##### Data provided

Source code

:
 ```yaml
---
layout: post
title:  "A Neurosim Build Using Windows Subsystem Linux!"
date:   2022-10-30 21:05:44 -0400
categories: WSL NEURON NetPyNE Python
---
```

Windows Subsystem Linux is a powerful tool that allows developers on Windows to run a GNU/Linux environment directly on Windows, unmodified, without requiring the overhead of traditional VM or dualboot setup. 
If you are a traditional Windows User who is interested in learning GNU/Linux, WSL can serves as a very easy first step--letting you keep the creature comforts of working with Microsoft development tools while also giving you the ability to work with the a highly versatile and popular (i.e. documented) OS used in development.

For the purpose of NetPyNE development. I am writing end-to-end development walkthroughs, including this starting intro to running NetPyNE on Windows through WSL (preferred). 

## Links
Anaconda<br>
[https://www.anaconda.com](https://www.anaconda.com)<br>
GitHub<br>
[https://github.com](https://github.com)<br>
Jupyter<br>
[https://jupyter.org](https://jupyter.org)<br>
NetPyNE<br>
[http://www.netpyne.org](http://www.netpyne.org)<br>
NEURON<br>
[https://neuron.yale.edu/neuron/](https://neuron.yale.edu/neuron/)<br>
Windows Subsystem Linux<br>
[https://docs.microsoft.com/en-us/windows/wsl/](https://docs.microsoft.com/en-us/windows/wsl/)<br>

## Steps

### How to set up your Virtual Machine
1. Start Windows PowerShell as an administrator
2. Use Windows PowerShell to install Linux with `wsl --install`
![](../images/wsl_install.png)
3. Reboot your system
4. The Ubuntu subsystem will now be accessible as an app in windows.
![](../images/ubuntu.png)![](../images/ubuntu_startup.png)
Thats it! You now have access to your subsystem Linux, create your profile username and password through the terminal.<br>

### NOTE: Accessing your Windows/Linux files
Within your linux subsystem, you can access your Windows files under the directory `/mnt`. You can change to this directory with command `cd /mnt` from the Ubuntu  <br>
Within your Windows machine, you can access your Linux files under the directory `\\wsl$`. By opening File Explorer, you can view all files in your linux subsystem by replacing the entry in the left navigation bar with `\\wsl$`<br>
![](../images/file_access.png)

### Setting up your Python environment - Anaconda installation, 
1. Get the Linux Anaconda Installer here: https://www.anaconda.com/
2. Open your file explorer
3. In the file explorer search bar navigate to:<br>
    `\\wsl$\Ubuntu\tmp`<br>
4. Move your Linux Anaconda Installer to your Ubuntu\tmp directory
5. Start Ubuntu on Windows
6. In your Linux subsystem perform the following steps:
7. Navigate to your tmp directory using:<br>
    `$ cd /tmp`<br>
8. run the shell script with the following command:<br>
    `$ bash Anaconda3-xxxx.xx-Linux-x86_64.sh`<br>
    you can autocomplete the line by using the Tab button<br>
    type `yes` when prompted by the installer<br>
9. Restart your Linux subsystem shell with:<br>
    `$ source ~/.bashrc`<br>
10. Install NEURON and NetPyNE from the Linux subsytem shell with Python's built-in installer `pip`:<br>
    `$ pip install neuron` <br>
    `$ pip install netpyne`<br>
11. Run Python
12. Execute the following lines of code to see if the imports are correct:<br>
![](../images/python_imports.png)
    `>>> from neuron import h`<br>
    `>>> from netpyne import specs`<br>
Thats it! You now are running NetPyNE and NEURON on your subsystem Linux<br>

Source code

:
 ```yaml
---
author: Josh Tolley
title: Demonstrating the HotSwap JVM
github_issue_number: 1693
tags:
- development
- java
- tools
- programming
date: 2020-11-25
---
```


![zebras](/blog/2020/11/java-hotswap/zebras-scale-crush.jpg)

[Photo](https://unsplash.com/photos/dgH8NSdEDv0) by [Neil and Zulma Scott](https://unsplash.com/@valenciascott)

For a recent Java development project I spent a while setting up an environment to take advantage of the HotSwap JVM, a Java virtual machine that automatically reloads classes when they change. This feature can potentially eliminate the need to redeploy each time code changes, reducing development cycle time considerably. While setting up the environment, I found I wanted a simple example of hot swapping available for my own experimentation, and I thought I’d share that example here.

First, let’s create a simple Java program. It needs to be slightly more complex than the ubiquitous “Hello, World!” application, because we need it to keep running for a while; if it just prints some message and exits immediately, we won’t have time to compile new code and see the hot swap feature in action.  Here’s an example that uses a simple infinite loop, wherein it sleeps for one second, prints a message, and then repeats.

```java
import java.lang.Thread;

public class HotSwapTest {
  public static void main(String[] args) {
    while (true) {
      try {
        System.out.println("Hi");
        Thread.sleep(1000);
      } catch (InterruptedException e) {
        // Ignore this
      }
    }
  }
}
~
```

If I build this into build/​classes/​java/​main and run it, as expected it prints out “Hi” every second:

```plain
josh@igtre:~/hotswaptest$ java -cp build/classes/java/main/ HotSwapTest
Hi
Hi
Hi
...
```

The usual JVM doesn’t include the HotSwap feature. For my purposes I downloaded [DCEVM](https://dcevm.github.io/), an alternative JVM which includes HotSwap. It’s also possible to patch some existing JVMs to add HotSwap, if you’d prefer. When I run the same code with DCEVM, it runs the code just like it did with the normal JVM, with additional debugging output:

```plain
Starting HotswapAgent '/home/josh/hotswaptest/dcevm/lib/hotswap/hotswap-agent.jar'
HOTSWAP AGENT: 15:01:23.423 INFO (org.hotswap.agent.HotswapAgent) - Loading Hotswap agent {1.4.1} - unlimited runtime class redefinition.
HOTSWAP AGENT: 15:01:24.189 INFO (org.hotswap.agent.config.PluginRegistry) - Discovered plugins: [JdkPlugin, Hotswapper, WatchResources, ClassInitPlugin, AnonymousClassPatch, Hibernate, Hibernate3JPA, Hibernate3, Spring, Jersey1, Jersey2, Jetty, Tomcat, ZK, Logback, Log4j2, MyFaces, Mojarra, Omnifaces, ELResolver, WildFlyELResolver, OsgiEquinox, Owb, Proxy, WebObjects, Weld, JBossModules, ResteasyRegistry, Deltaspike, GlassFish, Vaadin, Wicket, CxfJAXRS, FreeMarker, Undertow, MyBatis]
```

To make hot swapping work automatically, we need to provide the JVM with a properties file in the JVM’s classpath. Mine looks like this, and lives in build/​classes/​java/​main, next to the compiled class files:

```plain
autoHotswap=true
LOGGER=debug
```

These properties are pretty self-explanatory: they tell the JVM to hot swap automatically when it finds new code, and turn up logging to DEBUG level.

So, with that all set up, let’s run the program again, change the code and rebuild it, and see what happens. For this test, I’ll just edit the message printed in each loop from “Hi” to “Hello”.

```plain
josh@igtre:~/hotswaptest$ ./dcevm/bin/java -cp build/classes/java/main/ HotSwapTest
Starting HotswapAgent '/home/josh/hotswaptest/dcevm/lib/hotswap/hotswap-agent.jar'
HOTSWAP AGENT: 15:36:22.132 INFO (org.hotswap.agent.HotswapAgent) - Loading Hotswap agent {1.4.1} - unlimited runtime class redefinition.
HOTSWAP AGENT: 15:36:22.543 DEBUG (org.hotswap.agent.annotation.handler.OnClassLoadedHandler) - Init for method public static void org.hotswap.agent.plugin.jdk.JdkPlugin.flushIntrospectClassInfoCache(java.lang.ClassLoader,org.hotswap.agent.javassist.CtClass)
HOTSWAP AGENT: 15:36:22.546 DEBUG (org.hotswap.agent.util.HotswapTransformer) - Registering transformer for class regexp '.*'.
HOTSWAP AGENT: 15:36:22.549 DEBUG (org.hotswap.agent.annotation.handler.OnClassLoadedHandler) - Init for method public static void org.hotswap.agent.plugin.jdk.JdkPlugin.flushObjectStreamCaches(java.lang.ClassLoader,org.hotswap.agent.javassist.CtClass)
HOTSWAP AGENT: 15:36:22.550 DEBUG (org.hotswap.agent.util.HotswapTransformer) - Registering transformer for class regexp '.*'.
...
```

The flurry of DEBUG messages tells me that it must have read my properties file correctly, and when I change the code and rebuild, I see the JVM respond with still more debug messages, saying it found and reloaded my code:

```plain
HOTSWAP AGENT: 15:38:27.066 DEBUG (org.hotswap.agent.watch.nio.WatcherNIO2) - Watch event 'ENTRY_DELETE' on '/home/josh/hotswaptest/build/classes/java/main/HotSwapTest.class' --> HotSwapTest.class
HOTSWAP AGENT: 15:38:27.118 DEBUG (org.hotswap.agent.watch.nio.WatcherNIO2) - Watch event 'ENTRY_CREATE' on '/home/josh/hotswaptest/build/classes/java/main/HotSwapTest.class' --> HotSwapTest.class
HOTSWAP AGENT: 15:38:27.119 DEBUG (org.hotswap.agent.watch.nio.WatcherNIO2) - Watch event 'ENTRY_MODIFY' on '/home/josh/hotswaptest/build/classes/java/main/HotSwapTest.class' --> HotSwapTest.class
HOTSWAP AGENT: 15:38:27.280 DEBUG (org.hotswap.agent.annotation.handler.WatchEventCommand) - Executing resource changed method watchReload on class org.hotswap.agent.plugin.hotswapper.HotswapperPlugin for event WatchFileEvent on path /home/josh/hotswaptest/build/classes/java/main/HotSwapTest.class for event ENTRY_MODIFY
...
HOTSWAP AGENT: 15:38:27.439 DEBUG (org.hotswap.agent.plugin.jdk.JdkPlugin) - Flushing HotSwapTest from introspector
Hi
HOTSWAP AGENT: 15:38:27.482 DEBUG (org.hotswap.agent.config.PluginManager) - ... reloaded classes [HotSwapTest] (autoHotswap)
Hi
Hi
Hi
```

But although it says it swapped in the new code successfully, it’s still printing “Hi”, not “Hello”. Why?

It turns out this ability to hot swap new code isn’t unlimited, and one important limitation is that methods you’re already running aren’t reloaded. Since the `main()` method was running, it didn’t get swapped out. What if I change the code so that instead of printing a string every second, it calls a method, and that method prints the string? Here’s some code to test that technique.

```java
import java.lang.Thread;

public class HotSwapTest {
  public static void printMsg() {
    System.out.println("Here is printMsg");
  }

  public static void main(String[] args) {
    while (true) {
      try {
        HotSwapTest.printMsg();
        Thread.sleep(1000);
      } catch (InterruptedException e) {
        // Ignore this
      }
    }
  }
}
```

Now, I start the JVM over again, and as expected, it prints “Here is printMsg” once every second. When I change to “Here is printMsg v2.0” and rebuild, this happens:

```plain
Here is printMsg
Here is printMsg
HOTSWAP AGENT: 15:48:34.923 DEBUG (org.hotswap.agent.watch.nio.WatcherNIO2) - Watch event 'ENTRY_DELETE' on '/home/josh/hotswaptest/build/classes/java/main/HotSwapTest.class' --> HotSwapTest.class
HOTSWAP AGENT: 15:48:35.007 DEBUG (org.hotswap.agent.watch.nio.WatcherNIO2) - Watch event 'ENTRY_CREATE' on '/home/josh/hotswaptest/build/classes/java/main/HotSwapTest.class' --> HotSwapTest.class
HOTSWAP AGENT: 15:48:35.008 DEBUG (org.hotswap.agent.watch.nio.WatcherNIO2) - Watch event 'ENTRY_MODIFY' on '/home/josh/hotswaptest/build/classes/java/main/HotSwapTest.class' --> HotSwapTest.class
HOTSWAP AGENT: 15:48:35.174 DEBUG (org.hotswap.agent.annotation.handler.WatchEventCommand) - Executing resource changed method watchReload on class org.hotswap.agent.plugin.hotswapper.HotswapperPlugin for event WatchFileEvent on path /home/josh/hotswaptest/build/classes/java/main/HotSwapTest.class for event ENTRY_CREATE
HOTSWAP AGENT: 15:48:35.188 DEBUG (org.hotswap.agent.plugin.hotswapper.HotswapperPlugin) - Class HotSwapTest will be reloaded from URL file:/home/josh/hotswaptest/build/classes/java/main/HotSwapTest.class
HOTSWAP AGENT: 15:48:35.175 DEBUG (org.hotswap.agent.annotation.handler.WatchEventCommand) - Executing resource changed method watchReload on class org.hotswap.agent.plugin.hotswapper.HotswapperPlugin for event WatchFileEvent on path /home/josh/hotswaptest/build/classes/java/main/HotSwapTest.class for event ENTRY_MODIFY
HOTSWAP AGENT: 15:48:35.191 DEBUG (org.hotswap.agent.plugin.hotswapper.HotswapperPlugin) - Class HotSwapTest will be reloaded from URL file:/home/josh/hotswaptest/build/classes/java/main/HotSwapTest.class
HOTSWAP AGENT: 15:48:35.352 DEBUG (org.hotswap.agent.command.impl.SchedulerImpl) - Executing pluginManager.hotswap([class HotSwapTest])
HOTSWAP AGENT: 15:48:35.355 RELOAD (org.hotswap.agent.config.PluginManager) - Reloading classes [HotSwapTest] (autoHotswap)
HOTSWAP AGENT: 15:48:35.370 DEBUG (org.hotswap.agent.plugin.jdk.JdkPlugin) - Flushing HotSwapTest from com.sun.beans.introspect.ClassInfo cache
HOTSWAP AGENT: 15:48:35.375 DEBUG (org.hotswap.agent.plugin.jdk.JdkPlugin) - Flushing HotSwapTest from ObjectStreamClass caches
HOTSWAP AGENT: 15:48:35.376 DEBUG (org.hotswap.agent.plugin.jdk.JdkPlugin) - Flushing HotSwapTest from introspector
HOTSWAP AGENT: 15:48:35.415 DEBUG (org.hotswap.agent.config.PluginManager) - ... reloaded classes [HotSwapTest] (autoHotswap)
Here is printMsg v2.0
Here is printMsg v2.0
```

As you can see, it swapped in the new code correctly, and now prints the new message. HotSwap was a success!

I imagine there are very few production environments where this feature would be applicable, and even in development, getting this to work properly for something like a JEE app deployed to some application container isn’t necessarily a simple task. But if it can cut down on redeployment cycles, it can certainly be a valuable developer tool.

##########

What to do
For the string "correctly", filter the data and copy out each line where it occurs.

Response
The flurry of DEBUG messages tells me that it must have read my properties file correctly, and when I change the code and rebuild, I see the JVM respond with still more debug messages, saying it found and reloaded my code:
As you can see, it swapped in the new code correctly, and now prints the new message. HotSwap was a success!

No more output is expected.